►

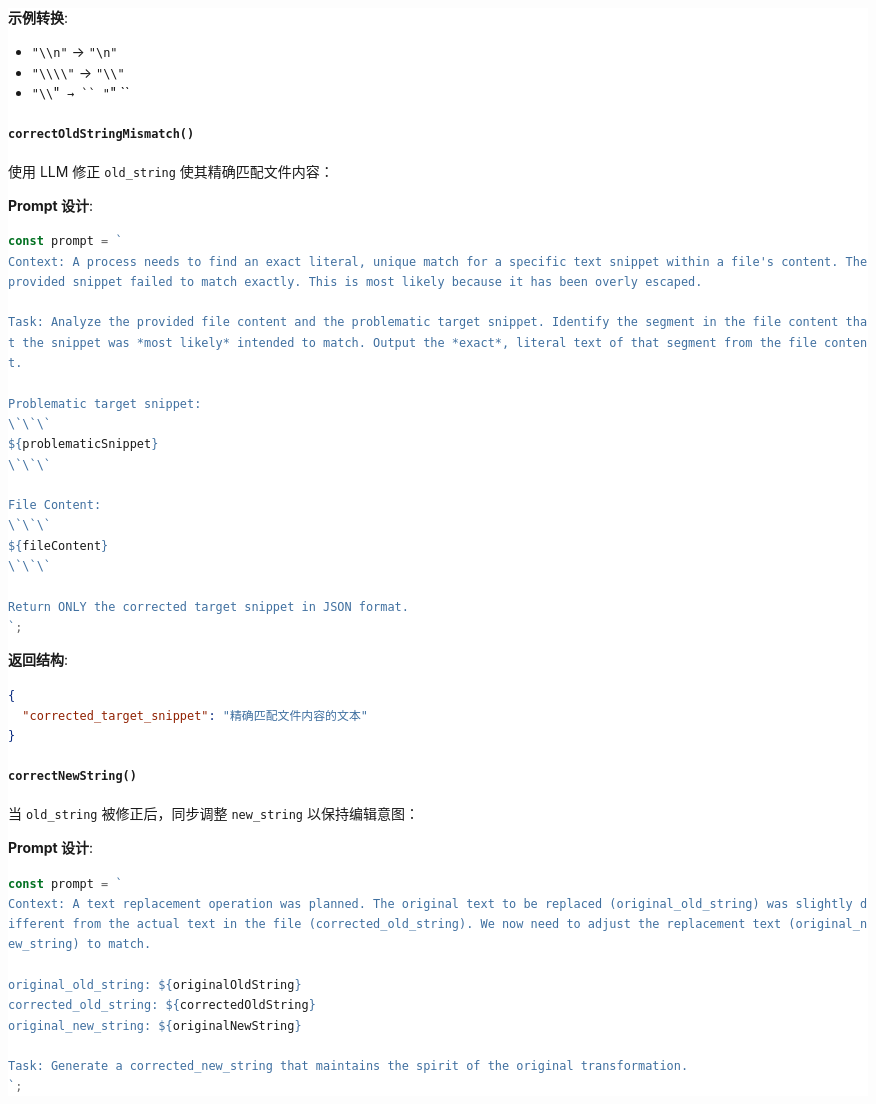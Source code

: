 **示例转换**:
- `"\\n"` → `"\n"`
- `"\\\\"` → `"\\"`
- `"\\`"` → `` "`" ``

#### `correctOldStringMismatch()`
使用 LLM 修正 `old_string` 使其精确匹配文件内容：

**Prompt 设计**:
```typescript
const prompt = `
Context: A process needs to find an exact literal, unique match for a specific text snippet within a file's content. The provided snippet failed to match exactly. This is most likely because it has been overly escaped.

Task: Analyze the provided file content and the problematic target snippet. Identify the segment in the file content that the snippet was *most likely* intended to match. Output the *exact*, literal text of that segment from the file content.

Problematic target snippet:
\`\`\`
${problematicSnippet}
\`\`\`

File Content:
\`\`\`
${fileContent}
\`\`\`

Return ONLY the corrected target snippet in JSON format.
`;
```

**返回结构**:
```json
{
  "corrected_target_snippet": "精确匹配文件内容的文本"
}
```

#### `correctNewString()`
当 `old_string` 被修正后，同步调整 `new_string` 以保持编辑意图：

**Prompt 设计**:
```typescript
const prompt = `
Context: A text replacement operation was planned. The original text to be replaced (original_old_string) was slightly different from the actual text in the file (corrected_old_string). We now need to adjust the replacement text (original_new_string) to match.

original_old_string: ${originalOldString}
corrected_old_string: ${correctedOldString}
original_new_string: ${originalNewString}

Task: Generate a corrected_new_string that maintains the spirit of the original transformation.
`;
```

◄
►

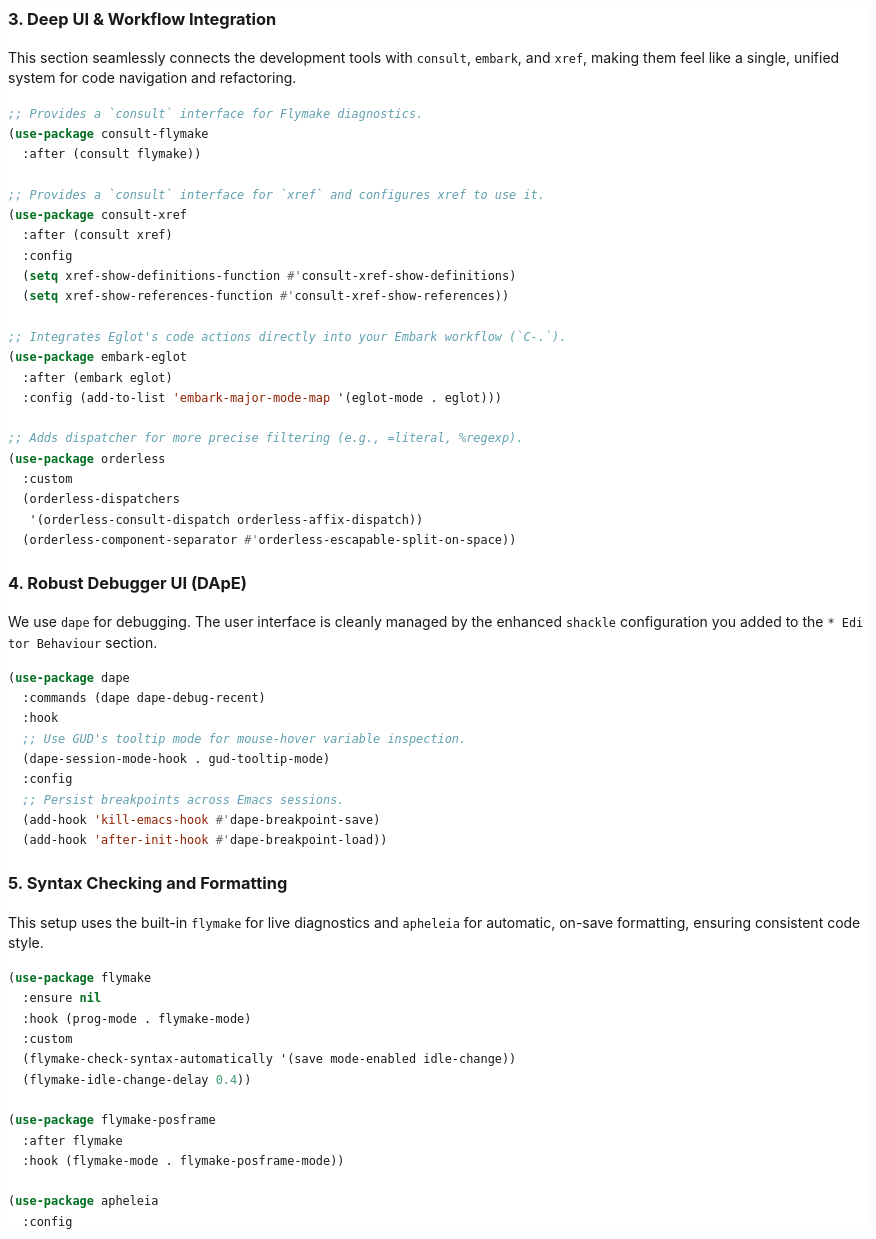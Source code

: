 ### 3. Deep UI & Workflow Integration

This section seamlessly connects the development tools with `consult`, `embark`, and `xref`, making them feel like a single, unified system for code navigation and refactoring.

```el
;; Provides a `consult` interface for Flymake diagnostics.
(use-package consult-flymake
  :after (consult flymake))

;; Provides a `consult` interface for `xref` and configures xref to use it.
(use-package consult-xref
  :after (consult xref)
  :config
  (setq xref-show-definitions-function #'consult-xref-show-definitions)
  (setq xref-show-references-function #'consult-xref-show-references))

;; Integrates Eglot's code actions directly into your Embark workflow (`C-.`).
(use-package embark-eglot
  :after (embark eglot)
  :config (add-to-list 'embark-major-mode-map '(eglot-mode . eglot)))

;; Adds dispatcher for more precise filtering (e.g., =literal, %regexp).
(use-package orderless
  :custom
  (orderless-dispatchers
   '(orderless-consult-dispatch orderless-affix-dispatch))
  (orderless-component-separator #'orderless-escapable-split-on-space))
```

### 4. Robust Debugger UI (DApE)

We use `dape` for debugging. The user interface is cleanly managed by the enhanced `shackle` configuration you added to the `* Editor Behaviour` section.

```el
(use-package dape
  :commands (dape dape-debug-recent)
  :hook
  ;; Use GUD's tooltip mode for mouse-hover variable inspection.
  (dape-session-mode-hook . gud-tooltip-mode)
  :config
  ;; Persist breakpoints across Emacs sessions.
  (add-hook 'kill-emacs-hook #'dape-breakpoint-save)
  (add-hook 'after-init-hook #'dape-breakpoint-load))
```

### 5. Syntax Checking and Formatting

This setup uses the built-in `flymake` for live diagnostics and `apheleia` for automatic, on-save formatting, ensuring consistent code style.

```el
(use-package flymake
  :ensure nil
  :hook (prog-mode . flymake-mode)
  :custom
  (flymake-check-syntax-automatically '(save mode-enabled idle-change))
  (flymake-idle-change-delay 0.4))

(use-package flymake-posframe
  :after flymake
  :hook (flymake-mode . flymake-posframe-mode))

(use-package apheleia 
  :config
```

◄

▸ **What you should do**: Within the listing above, how many lines contain "that"? Please respond with the number and nothing else.

▸ **The answer**: 2